= Takaungu =

Historic Swahili town in Kilifi County, Kenya

Takaungu is a historic Swahili town located on the Kenyan Coast between Mombasa and Malindi, in Kilifi County.

It is 10 kilometres south of the town of Kilifi, in the Kikambala division. Takaungu is located at the Creek in Kilifi North Constituency of Kilifi County in Coast Province. It is 37 km from Mombasa and it is 3 km from the Mombasa - Malindi Road just after the Vipingo Sisal estate.There are eight villages found in the outskirts of Takaungu, namely: Maweni, Vuma, Kayanda,Viungani, Mashehe, Kanyumbuni, Boyani and Kibaoni. Just behind Takaungu, there are two neighboring Mijikenda communities. The Chonyi's in the south and the Kauma's in the north. These two tribes did not settle in Takaungu as they were cultivators and were not fishermen nor sailors.

The town has a population of 10,800. Fishing, local coral quarry are currently the main industries. The population consists of Swahili Muslims, mostly living in or near the town center and a sizable Christian community in the shambas or countryside that surrounds it.

Takaungu was settled in the early 19th century by members and clients of the Mazrui family. Migrating fishers from the Bajun Islands to the north probably founded a temporary fishing village there before the Mazrui arrived (as they are known to have done so at many places along the coast). Certainly, other Bajun migrated in numbers to the growing settlement (Koffsky 1977) and later Mijikenda also moved to the town. Takaungu has grown considerably in size, and where once there were shambas (farming plots), today there are houses, and the shambas have moved to the outskirts of the present town.

The primary languages are Kigiriama, used predominantly by the local Giriama tribe (part of the broader group of Coastal tribes called Mijikenda, meaning "nine villages") and Kiswahili.

The regional headquarters of a non-governmental development organization, the East African Center, are located in Takaungu.

==History==

The village of Takaungu was established by a section of the Mazrui Families who had rebelled against the leadership of the new Sultan of Oman from the El Busaidy Dynasty. Earlier the Mazrui Dynasty were appointed to govern Mombasa by the Sultan of Oman after he defeated the Portuguese and took over Fort Jesus in 1698.

The Mazrui Dynasty were appointed to govern Mombasa in 1741 and their closest trading partners were the largest Mijikenda tribe - The Giriama's. The Giriamas were living in the hinterland of Coast and unlike the Chonyis and Kaumas did not border the Coast Shoreline. However, after murder of Sultan Seif in Oman and the emergence of the El Busaidy leadership, The Mazrui Governor of Mombasa Mohammed Ibn Othman El Mazrui refused to recognise the new El Busaidy Authority.

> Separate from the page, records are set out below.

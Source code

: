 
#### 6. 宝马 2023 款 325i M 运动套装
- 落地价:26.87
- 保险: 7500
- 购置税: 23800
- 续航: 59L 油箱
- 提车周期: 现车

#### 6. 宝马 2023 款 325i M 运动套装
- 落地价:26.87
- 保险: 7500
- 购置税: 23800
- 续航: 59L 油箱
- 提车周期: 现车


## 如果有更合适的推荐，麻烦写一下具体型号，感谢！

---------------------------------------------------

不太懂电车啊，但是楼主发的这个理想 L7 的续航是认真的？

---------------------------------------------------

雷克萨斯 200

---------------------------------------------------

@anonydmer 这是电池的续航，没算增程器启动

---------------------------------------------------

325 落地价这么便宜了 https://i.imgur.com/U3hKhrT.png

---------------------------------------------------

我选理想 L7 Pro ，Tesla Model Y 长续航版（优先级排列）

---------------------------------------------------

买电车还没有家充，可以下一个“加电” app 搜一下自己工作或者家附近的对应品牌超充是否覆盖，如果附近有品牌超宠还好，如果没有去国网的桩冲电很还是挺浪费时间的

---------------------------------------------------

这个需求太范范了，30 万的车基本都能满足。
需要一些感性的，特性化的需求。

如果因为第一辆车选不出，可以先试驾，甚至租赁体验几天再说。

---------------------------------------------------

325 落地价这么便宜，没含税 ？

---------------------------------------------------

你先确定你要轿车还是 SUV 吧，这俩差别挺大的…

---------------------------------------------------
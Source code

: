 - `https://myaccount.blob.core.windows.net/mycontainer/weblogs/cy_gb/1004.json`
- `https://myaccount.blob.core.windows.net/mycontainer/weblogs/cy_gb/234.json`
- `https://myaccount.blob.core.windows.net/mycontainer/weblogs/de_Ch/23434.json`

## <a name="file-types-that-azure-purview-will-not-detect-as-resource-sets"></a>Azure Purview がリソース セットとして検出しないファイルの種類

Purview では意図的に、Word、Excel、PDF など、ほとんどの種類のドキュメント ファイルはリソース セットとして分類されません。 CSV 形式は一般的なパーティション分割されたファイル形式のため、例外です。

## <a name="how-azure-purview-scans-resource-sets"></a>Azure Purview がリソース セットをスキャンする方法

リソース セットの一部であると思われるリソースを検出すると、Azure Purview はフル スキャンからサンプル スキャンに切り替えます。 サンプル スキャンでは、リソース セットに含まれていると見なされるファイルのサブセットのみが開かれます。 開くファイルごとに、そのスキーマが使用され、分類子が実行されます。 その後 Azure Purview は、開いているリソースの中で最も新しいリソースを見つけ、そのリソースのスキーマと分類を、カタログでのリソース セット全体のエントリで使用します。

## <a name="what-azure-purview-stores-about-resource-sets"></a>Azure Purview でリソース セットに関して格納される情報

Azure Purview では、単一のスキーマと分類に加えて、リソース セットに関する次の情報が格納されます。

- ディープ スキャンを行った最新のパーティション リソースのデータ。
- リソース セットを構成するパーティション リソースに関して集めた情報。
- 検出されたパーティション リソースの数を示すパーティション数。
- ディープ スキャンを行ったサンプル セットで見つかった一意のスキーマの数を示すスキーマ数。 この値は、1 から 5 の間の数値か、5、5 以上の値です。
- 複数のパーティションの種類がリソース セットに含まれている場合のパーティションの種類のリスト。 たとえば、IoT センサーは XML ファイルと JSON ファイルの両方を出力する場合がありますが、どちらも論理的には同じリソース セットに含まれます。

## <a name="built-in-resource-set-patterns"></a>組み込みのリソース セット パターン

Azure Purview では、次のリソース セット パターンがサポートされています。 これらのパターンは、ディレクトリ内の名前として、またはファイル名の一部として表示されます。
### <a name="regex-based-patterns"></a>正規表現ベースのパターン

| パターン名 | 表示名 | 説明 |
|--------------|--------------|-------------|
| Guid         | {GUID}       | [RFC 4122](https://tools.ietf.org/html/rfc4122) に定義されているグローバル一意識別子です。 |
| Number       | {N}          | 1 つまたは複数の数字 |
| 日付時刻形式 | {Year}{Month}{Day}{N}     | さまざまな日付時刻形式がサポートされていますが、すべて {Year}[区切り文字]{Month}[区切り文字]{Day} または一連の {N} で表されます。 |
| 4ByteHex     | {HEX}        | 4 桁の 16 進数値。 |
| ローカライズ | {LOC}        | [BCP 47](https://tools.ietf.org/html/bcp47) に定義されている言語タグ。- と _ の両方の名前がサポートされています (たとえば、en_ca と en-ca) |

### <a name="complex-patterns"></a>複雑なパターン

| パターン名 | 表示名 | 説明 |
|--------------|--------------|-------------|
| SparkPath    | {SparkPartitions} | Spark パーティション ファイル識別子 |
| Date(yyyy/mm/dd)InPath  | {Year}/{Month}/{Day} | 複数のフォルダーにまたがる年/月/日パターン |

This led to the siege of Mombasa and the eventual killing of the Mazrui Governor. The rebellion of the Mazrui took a long time until the son of the Sultan of Oman finally ended the rebellion by leading an onslaught of the bombardment of Mombasa in 1837. Most of the Mazrui leader's were either killed or deported.

The Mazrui families fled Mombasa and some settled in Gasi (Kwale County) and others moved north of Mombasa and established themselves in Takaungu (Kilifi County). Takaungu was established by the fleeing Mazrui Dynasty who refused to recognise the authority of the new Sultan of Oman who was from the El Busaidy Dynasty.